→ Exercise details
Only a number is expected here: the count of lines in the data that contain "referenciados".

→ The data
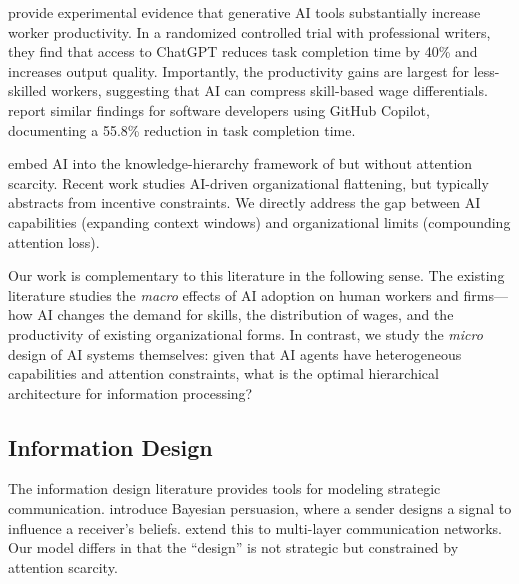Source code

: \citet{noy2023experimental} provide experimental evidence that generative AI tools substantially increase worker productivity. In a randomized controlled trial with professional writers, they find that access to ChatGPT reduces task completion time by 40\% and increases output quality. Importantly, the productivity gains are largest for less-skilled workers, suggesting that AI can compress skill-based wage differentials. \citet{peng2023impact} report similar findings for software developers using GitHub Copilot, documenting a 55.8\% reduction in task completion time.

\citet{ide2025ai} embed AI into the knowledge-hierarchy framework of \citet{garicano2000hierarchies} but without attention scarcity. Recent work studies AI-driven organizational flattening, but typically abstracts from incentive constraints. We directly address the gap between AI capabilities (expanding context windows) and organizational limits (compounding attention loss).

Our work is complementary to this literature in the following sense. The existing literature studies the \emph{macro} effects of AI adoption on human workers and firms---how AI changes the demand for skills, the distribution of wages, and the productivity of existing organizational forms. In contrast, we study the \emph{micro} design of AI systems themselves: given that AI agents have heterogeneous capabilities and attention constraints, what is the optimal hierarchical architecture for information processing?

\subsection{Information Design}

The information design literature provides tools for modeling strategic communication. \citet{kamenica2011bayesian} introduce Bayesian persuasion, where a sender designs a signal to influence a receiver's beliefs. \citet{lien2019hierarchies} extend this to multi-layer communication networks. Our model differs in that the ``design'' is not strategic but constrained by attention scarcity.

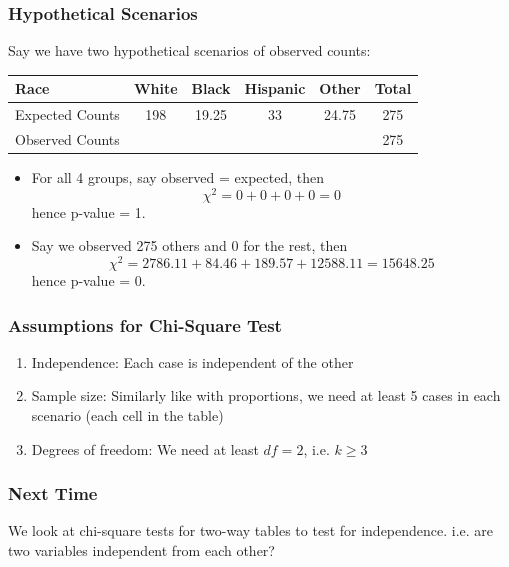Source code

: \documentclass[handout]{beamer}
\newcommand{\blue}[1]{\textcolor{blue2}{#1}}
\begin{document}
\begin{frame}[fragile]
\frametitle{Hypothetical Scenarios}
Say we have two hypothetical scenarios of observed counts:
\begin{center}
\begin{tabular}{l||cccc|c}
Race & White & Black & Hispanic & Other & Total \\ 
\hline
Expected Counts & 198 & 19.25 & 33 & 24.75 & 275\\ 
Observed Counts &  &  &  &  & 275 \\ 
\end{tabular}
\end{center}

%
%
\begin{itemize}
\item For all 4 groups, say observed = expected, then
\[
\chi^2 = 0 + 0 + 0 + 0 = 0
\]
hence p-value = 1.
\pause\item Say we observed 275 others and 0 for the rest, then 
\[
\chi^2 = 2786.11 + 84.46 + 189.57 + 12588.11 = 15648.25
\]
hence p-value = 0.
\end{itemize}

\end{frame}


\begin{frame}[fragile]
\frametitle{Assumptions for Chi-Square Test}
%
%
\begin{enumerate}
\item \blue{Independence}:  Each case is independent of the other
\pause\item \blue{Sample size}:  Similarly like with proportions, we need at least 5 cases in each scenario (each cell in the table)
\pause\item \blue{Degrees of freedom}:  We need at least $df=2$, i.e. $k\geq 3$
\end{enumerate}
\end{frame}


\begin{frame}[fragile]
\frametitle{Next Time}
We look at \blue{chi-square tests for two-way tables} to test for \blue{independence}.  i.e. are two variables independent from each other?

\end{frame}
\end{document}
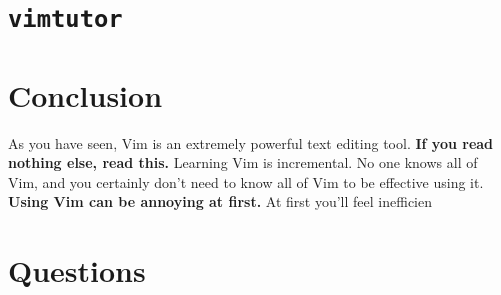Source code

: \section{\texttt{vimtutor}}

\section{Conclusion}
As you have seen, Vim is an extremely powerful text editing tool. {\bf If
you read nothing else, read this.} Learning Vim is incremental. No one 
knows all of Vim, and you certainly don't need to know all of Vim to
be effective using it. {\bf Using Vim can be annoying at first.} At first
you'll feel inefficien

\section{Questions}


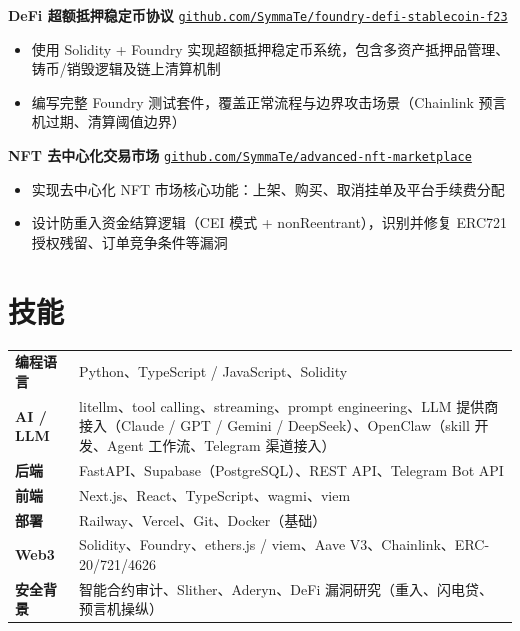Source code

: \documentclass[9.5pt, a4paper]{article}
\begin{document}
\vspace{3pt}
\noindent\textbf{DeFi 超额抵押稳定币协议} \hfill
\href{https://github.com/SymmaTe/foundry-defi-stablecoin-f23}{\small\texttt{github.com/SymmaTe/foundry-defi-stablecoin-f23}}

\begin{itemize}
  \item 使用 Solidity + Foundry 实现超额抵押稳定币系统，包含多资产抵押品管理、铸币/销毁逻辑及链上清算机制
  \item 编写完整 Foundry 测试套件，覆盖正常流程与边界攻击场景（Chainlink 预言机过期、清算阈值边界）
\end{itemize}

\vspace{3pt}
\noindent\textbf{NFT 去中心化交易市场} \hfill
\href{https://github.com/SymmaTe/advanced-nft-marketplace}{\small\texttt{github.com/SymmaTe/advanced-nft-marketplace}}

\begin{itemize}
  \item 实现去中心化 NFT 市场核心功能：上架、购买、取消挂单及平台手续费分配
  \item 设计防重入资金结算逻辑（CEI 模式 + nonReentrant），识别并修复 ERC721 授权残留、订单竞争条件等漏洞
\end{itemize}


\section{技能}

\begin{tabularx}{\textwidth}{@{} l X @{}}
  \textbf{编程语言}   & Python、TypeScript / JavaScript、Solidity\\[6pt]
  \textbf{AI / LLM}   & litellm、tool calling、streaming、prompt engineering、LLM 提供商接入（Claude / GPT / Gemini / DeepSeek）、OpenClaw（skill 开发、Agent 工作流、Telegram 渠道接入）\\[6pt]
  \textbf{后端}       & FastAPI、Supabase（PostgreSQL）、REST API、Telegram Bot API\\[6pt]
  \textbf{前端}       & Next.js、React、TypeScript、wagmi、viem\\[6pt]
  \textbf{部署}       & Railway、Vercel、Git、Docker（基础）\\[6pt]
  \textbf{Web3}       & Solidity、Foundry、ethers.js / viem、Aave V3、Chainlink、ERC-20/721/4626\\[6pt]
  \textbf{安全背景}   & 智能合约审计、Slither、Aderyn、DeFi 漏洞研究（重入、闪电贷、预言机操纵）\\
\end{tabularx}
\end{document}
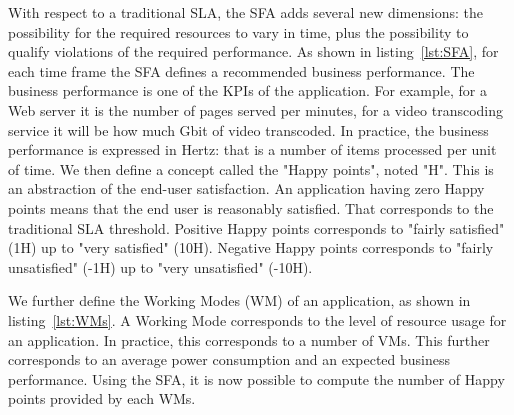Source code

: 
With respect to a traditional SLA, the SFA adds several new dimensions: the possibility for the required resources to vary in time, plus the possibility to qualify violations of the required performance.
As shown in listing~\ref{lst:SFA}, for each time frame the SFA defines a recommended business performance. 
The business performance is one of the KPIs of the application.
For example, for a Web server it is the number of pages served per minutes, for a video transcoding service it will be how much Gbit of video transcoded.
In practice, the business performance is expressed in Hertz: that is a number of items processed per unit of time.
We then define a concept called the "Happy points", noted "H".
This is an abstraction of the end-user satisfaction.
An application having zero Happy points means that the end user is reasonably satisfied.
That corresponds to the traditional SLA threshold.
Positive Happy points corresponds to "fairly satisfied" (1H) up to "very satisfied" (10H).
Negative Happy points corresponds to "fairly unsatisfied" (-1H) up to "very unsatisfied" (-10H).

We further define the Working Modes (WM) of an application, as shown in listing~\ref{lst:WMs}.
A Working Mode corresponds to the level of resource usage for an application.
In practice, this corresponds to a number of VMs.
This further corresponds to an average power consumption and an expected business performance. 
Using the SFA, it is now possible to compute the number of Happy points provided by each WMs.



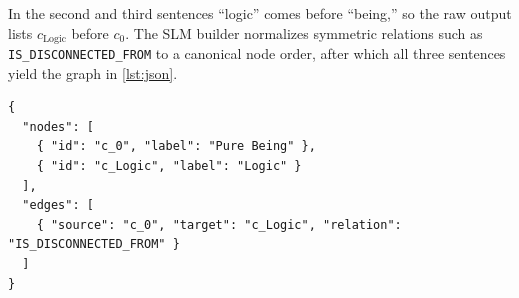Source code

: \documentclass[twocolumn]{ulpaper}
\newcommand{\rel}[1]{\texttt{\small #1}}
\begin{document}
\noindent In the second and third sentences ``logic'' comes before ``being,'' so the raw output lists $c_{\text{Logic}}$ before $c_0$. The SLM builder normalizes symmetric relations such as \rel{IS\_DISCONNECTED\_FROM} to a canonical node order, after which all three sentences yield the graph in \cref{lst:json}.

\begin{lstlisting}[language={}, caption={Normalized structural graph for all three test sentences.}, label={lst:json}]
{
  "nodes": [
    { "id": "c_0", "label": "Pure Being" },
    { "id": "c_Logic", "label": "Logic" }
  ],
  "edges": [
    { "source": "c_0", "target": "c_Logic", "relation": "IS_DISCONNECTED_FROM" }
  ]
}
\end{lstlisting}
\end{document}
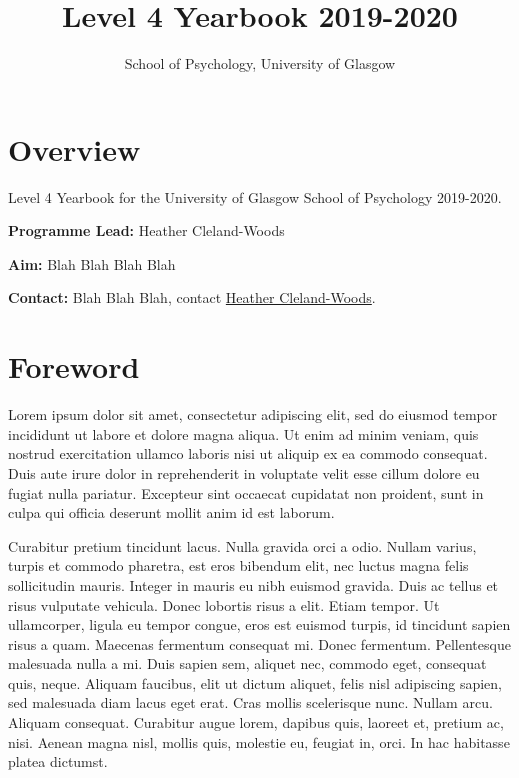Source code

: \documentclass[]{book}
\title{Level 4 Yearbook 2019-2020}
\subtitle{School of Psychology, University of Glasgow}
\author{}
\date{}
\begin{document}
\maketitle

{
\setcounter{tocdepth}{1}
\tableofcontents
}
\hypertarget{overview}{%
\chapter*{Overview}\label{overview}}

Level 4 Yearbook for the University of Glasgow School of Psychology 2019-2020.

\textbf{Programme Lead:} Heather Cleland-Woods

\textbf{Aim:} Blah Blah Blah Blah

\textbf{Contact:} Blah Blah Blah, contact \href{mailto:heather.woods@glasgow.ac.uk}{Heather Cleland-Woods}.

\hypertarget{foreword}{%
\chapter*{Foreword}\label{foreword}}

Lorem ipsum dolor sit amet, consectetur adipiscing elit, sed do eiusmod tempor incididunt ut labore et dolore magna aliqua. Ut enim ad minim veniam, quis nostrud exercitation ullamco laboris nisi ut aliquip ex ea commodo consequat. Duis aute irure dolor in reprehenderit in voluptate velit esse cillum dolore eu fugiat nulla pariatur. Excepteur sint occaecat cupidatat non proident, sunt in culpa qui officia deserunt mollit anim id est laborum.

Curabitur pretium tincidunt lacus. Nulla gravida orci a odio. Nullam varius, turpis et commodo pharetra, est eros bibendum elit, nec luctus magna felis sollicitudin mauris. Integer in mauris eu nibh euismod gravida. Duis ac tellus et risus vulputate vehicula. Donec lobortis risus a elit. Etiam tempor. Ut ullamcorper, ligula eu tempor congue, eros est euismod turpis, id tincidunt sapien risus a quam. Maecenas fermentum consequat mi. Donec fermentum. Pellentesque malesuada nulla a mi. Duis sapien sem, aliquet nec, commodo eget, consequat quis, neque. Aliquam faucibus, elit ut dictum aliquet, felis nisl adipiscing sapien, sed malesuada diam lacus eget erat. Cras mollis scelerisque nunc. Nullam arcu. Aliquam consequat. Curabitur augue lorem, dapibus quis, laoreet et, pretium ac, nisi. Aenean magna nisl, mollis quis, molestie eu, feugiat in, orci. In hac habitasse platea dictumst.
\end{document}

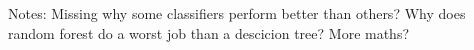 Notes:
Missing why some classifiers perform better than others?
Why does random forest do a worst job than a descicion tree?
More maths?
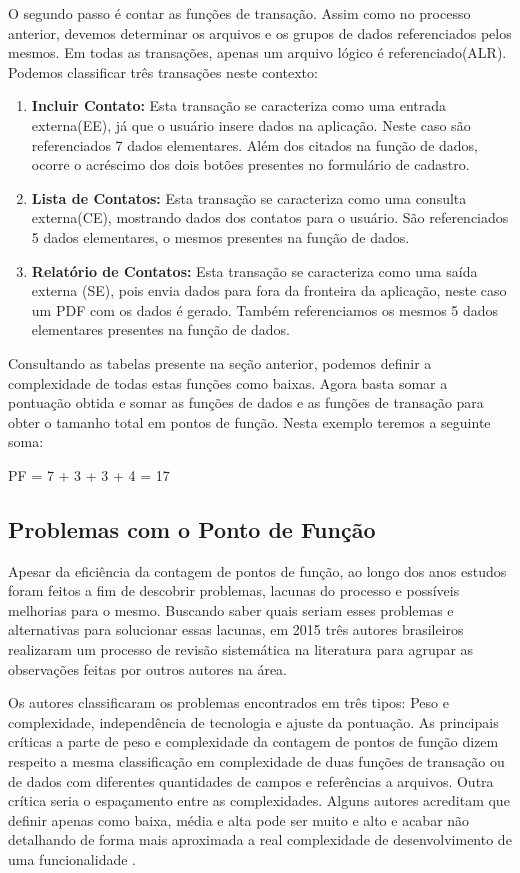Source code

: O segundo passo é contar as funções de transação. Assim como no processo anterior, devemos determinar os arquivos e os grupos de dados referenciados pelos mesmos. Em todas as transações, apenas um arquivo lógico é referenciado(ALR). Podemos classificar três transações neste contexto:

\begin{enumerate}
	\item \textbf{Incluir Contato:} Esta transação se caracteriza como uma entrada externa(EE), já que o usuário insere dados na aplicação. Neste caso são referenciados 7 dados elementares. Além dos citados na função de dados, ocorre o acréscimo dos dois botões presentes no formulário de cadastro.

	\item \textbf{Lista de Contatos:} Esta transação se caracteriza como uma consulta externa(CE), mostrando dados dos contatos para o usuário. São referenciados 5 dados elementares, o mesmos presentes na função de dados.

	\item \textbf{Relatório de Contatos:} Esta transação se caracteriza como uma saída externa (SE), pois envia dados para fora da fronteira da aplicação, neste caso um PDF com os dados é gerado. Também referenciamos os mesmos 5 dados elementares presentes na função de dados.
\end{enumerate}

Consultando as tabelas presente na seção anterior, podemos definir a complexidade de todas estas funções como baixas. Agora basta somar a pontuação obtida e somar as funções de dados e as funções de transação para obter o tamanho total em pontos de função. Nesta exemplo teremos a seguinte soma:

\centerline{PF = 7 + 3 + 3 + 4 = 17}

\subsection{Problemas com o Ponto de Função}

Apesar da eficiência da contagem de pontos de função, ao longo dos anos estudos foram feitos a fim de descobrir problemas, lacunas do processo e possíveis melhorias para o mesmo. Buscando saber quais seriam esses problemas e alternativas para solucionar essas lacunas, em 2015 três autores brasileiros realizaram um processo de revisão sistemática na literatura para agrupar as observações feitas por outros autores na área.

Os autores classificaram os problemas encontrados em três tipos: Peso e complexidade, independência de tecnologia e ajuste da pontuação. As principais críticas a parte de peso e complexidade da contagem de pontos de função dizem respeito a mesma classificação em complexidade de duas funções de transação ou de dados com diferentes quantidades de campos e referências a arquivos. Outra crítica seria o espaçamento entre as complexidades. Alguns autores acreditam que definir apenas como baixa, média e alta pode ser muito e alto e acabar não detalhando de forma mais aproximada a real complexidade de desenvolvimento de uma funcionalidade \cite{Marcos:2015}.

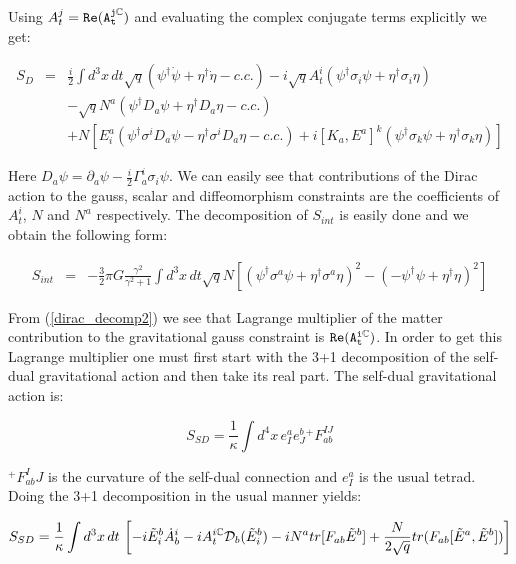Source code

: \begin{doublespace}
Using $A_t^j = \tt{Re}(A_t^{j\mathbb{C}})$ and evaluating the complex conjugate terms explicitly we
get:

\begin{eqnarray}\label{dirac_decomp2}
    S_D & = &  \frac{i}{2}\int d^{3}x\,dt \sqrt{q}(\psi^\dag\dot{\psi} +
    \eta^\dag\dot{\eta} - c.c.) - i\sqrt{q} A_t^{i}(\psi^\dag\sigma_i\psi + \eta^\dag\sigma_i\eta) \nonumber \\
    && - \sqrt{q}N^a(\psi^\dag D_a\psi + \eta^\dag D_a\eta - c.c.) \nonumber \\
    && + N\left[E^a_i(\psi^\dag\sigma^i D_a\psi - \eta^\dag\sigma^i D_a\eta - c.c.)
    + i[K_a,E^a]^k(\psi^\dag\sigma_k\psi + \eta^\dag\sigma_k\eta) \right]
\end{eqnarray}

Here $D_a\psi = \partial_a\psi - \frac{i}{2}\Gamma_a^i\sigma_i\psi$. We can easily see that
contributions of the Dirac action to the gauss, scalar and diffeomorphism constraints are the
coefficients of $A^i_t$, $N$ and $N^a$ respectively. The decomposition of $S_{int}$ is easily done
and we obtain the following form:

\begin{eqnarray}\label{interaction_decomp}
    S_{int} & = &  -\frac{3}{2}\pi G \frac{\gamma^{2}}{\gamma^{2}+1}
                    \int d^{3}x\,dt \sqrt{q}N\left[(\psi^\dag\sigma^a\psi + \eta^\dag\sigma^a\eta)^2 - (-\psi^\dag\psi +
                    \eta^\dag\eta)^2\right]
\end{eqnarray}

From (\ref{dirac_decomp2}) we see that Lagrange multiplier of the matter contribution to the
gravitational gauss constraint is $\tt{Re}(A^{i\mathbb{C}}_t)$. In order to get this Lagrange
multiplier one must first start with the 3+1 decomposition of the self-dual gravitational action
and then take its real part. The self-dual gravitational action is:

\begin{equation}\label{self-dual_action}
    S_{SD} = \frac{1}{\kappa}\int d^4x\,e^a_I e^b_J {}^{+}F_{ab}^{IJ}
\end{equation}

${}^{+}F_{ab}^IJ$ is the curvature of the self-dual connection and $e^a_I$ is the usual tetrad.
Doing the 3+1 decomposition in the usual manner yields:

\begin{equation}\label{self-dual_decomp}
    S_{SD} = \frac{1}{\kappa}\int d^3x\,dt\, \left[-i \tilde{E}^b_i\dot{A}_b^i -
    i A_t^{i\mathbb{C}} {\cal D}_b(\tilde{E}^b_i) - i N^a
    tr[F_{ab}\tilde{E}^b] +
    \frac{N}{2\sqrt{q}}tr(F_{ab}[\tilde{E}^a,\tilde{E}^b])\right]
\end{equation}


\end{doublespace}
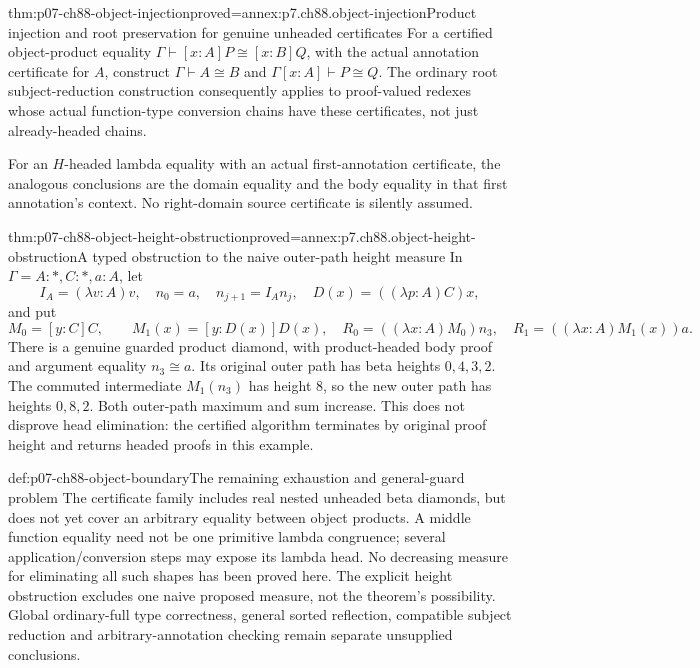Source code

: \begin{hbtheorem}{thm:p07-ch88-object-injection}{proved=annex:p7.ch88.object-injection}{Product injection and root preservation for genuine unheaded certificates}
For a certified object-product equality
\(\Gamma\vdash[x:A]P\cong[x:B]Q\), with the actual annotation
certificate for \(A\), construct
\(\Gamma\vdash A\cong B\) and
\(\Gamma[x:A]\vdash P\cong Q\).
The ordinary root subject-reduction construction consequently applies to
proof-valued redexes whose actual function-type conversion chains have
these certificates, not just already-headed chains.

For an \(H\)-headed lambda equality with an actual first-annotation
certificate, the analogous conclusions are the domain equality and the
body equality in that first annotation's context. No right-domain source
certificate is silently assumed.
\end{hbtheorem}

\begin{hbtheorem}{thm:p07-ch88-object-height-obstruction}{proved=annex:p7.ch88.object-height-obstruction}{A typed obstruction to the naive outer-path height measure}
In \(\Gamma=A:\ast,C:\ast,a:A\), let
\[
 I_A=(\lambda v:A)v,\quad n_0=a,\quad n_{j+1}=I_A n_j,
 \quad D(x)=((\lambda p:A)C)x,
\]
and put
\[
 M_0=[y:C]C,\qquad M_1(x)=[y:D(x)]D(x),
 \quad R_0=((\lambda x:A)M_0)n_3,
 \quad R_1=((\lambda x:A)M_1(x))a.
\]
There is a genuine guarded product diamond, with product-headed body
proof and argument equality \(n_3\cong a\). Its original outer path
has beta heights \(0,4,3,2\). The commuted intermediate \(M_1(n_3)\)
has height \(8\), so the new outer path has heights \(0,8,2\).
Both outer-path maximum and sum increase. This does not disprove head
elimination: the certified algorithm terminates by original proof height
and returns headed proofs in this example.
\end{hbtheorem}

\begin{proofboundary}{def:p07-ch88-object-boundary}{The remaining exhaustion and general-guard problem}
The certificate family includes real nested unheaded beta diamonds, but
does not yet cover an arbitrary equality between object products. A
middle function equality need not be one primitive lambda congruence;
several application/conversion steps may expose its lambda head. No
decreasing measure for eliminating all such shapes has been proved here.
The explicit height obstruction excludes one naive proposed measure, not
the theorem's possibility. Global ordinary-full type correctness, general
sorted reflection, compatible subject reduction and arbitrary-annotation
checking remain separate unsupplied conclusions.
\end{proofboundary}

→ Exercise result
3